- Assignment: Take the entries that follow and return exactly the lines from the one holding "- Expected vs actual behavior" through the one holding "### Exact truss", both included. Nothing else is needed.
□ □ □ □ □
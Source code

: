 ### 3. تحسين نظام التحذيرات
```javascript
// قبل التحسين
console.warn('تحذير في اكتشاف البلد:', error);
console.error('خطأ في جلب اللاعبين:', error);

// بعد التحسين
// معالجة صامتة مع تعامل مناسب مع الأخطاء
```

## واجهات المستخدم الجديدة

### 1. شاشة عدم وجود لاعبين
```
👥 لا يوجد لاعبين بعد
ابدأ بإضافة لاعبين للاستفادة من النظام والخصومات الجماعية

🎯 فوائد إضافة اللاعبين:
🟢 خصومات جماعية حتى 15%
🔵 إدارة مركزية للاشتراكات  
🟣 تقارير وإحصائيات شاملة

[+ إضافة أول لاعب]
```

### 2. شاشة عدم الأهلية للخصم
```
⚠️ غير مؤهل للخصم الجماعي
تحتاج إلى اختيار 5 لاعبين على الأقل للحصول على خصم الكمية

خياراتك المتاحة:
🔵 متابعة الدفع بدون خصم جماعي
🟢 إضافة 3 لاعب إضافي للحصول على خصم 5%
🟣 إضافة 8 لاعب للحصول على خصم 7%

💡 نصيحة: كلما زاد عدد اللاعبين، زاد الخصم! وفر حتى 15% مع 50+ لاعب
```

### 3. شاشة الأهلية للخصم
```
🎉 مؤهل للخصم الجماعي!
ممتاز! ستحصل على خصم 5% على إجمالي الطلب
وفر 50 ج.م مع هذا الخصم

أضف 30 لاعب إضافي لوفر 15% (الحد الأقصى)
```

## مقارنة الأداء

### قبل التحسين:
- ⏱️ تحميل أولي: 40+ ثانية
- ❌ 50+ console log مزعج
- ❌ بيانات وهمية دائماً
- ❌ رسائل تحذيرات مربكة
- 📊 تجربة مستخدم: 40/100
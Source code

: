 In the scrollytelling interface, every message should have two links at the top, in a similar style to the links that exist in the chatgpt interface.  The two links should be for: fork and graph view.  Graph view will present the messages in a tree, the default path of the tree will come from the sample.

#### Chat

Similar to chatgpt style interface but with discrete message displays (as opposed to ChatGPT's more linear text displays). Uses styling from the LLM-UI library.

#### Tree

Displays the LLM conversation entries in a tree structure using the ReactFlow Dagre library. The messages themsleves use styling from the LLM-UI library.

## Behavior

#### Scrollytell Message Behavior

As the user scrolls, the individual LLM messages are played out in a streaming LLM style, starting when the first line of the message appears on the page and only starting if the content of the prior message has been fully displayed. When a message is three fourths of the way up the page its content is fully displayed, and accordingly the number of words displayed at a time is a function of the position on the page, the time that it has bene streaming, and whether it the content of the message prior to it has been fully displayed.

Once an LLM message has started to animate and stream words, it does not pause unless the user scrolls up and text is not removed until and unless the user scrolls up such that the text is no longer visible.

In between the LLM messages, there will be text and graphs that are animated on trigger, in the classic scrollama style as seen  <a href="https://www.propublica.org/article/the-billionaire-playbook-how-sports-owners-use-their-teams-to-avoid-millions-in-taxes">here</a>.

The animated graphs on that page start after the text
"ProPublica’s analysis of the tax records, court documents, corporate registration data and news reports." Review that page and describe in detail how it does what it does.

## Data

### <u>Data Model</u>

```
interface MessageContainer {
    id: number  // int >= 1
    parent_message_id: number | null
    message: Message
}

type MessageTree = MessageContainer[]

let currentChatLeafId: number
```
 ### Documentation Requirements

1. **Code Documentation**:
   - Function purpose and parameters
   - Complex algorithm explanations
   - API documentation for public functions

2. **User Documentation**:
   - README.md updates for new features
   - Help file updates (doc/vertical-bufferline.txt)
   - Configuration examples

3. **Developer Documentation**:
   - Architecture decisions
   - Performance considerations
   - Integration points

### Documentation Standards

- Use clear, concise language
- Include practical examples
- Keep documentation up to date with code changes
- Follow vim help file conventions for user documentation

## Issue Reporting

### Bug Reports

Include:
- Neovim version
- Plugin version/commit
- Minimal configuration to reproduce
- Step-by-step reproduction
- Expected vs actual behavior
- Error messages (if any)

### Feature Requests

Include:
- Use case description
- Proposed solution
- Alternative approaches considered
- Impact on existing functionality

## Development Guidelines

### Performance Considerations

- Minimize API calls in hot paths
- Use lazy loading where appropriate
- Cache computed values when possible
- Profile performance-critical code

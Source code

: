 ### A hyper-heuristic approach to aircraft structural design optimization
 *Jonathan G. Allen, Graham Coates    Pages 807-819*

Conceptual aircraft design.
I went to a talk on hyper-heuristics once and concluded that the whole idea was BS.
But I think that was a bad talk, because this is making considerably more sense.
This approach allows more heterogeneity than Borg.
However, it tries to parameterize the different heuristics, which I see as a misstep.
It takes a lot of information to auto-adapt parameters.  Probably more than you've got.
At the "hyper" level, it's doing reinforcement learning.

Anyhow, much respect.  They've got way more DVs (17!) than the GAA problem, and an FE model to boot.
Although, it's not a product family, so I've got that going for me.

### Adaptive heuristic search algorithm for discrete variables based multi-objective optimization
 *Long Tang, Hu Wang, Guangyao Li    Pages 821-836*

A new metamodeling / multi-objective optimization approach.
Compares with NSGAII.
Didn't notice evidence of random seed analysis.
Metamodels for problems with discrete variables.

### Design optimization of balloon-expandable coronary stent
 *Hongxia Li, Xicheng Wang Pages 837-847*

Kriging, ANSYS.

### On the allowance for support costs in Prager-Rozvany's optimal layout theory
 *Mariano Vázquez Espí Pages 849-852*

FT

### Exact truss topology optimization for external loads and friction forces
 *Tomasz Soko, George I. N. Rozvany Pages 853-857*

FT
□ □ □ □ □
- Solution:
- Expected vs actual behavior
- Error messages (if any)

### Feature Requests

Include:
- Use case description
- Proposed solution
- Alternative approaches considered
- Impact on existing functionality

## Development Guidelines

### Performance Considerations

- Minimize API calls in hot paths
- Use lazy loading where appropriate
- Cache computed values when possible
- Profile performance-critical code

Source code

: ### A hyper-heuristic approach to aircraft structural design optimization
 *Jonathan G. Allen, Graham Coates    Pages 807-819*

Conceptual aircraft design.
I went to a talk on hyper-heuristics once and concluded that the whole idea was BS.
But I think that was a bad talk, because this is making considerably more sense.
This approach allows more heterogeneity than Borg.
However, it tries to parameterize the different heuristics, which I see as a misstep.
It takes a lot of information to auto-adapt parameters.  Probably more than you've got.
At the "hyper" level, it's doing reinforcement learning.

Anyhow, much respect.  They've got way more DVs (17!) than the GAA problem, and an FE model to boot.
Although, it's not a product family, so I've got that going for me.

### Adaptive heuristic search algorithm for discrete variables based multi-objective optimization
 *Long Tang, Hu Wang, Guangyao Li    Pages 821-836*

A new metamodeling / multi-objective optimization approach.
Compares with NSGAII.
Didn't notice evidence of random seed analysis.
Metamodels for problems with discrete variables.

### Design optimization of balloon-expandable coronary stent
 *Hongxia Li, Xicheng Wang Pages 837-847*

Kriging, ANSYS.

### On the allowance for support costs in Prager-Rozvany's optimal layout theory
 *Mariano Vázquez Espí Pages 849-852*

FT

### Exact truss topology optimization for external loads and friction forces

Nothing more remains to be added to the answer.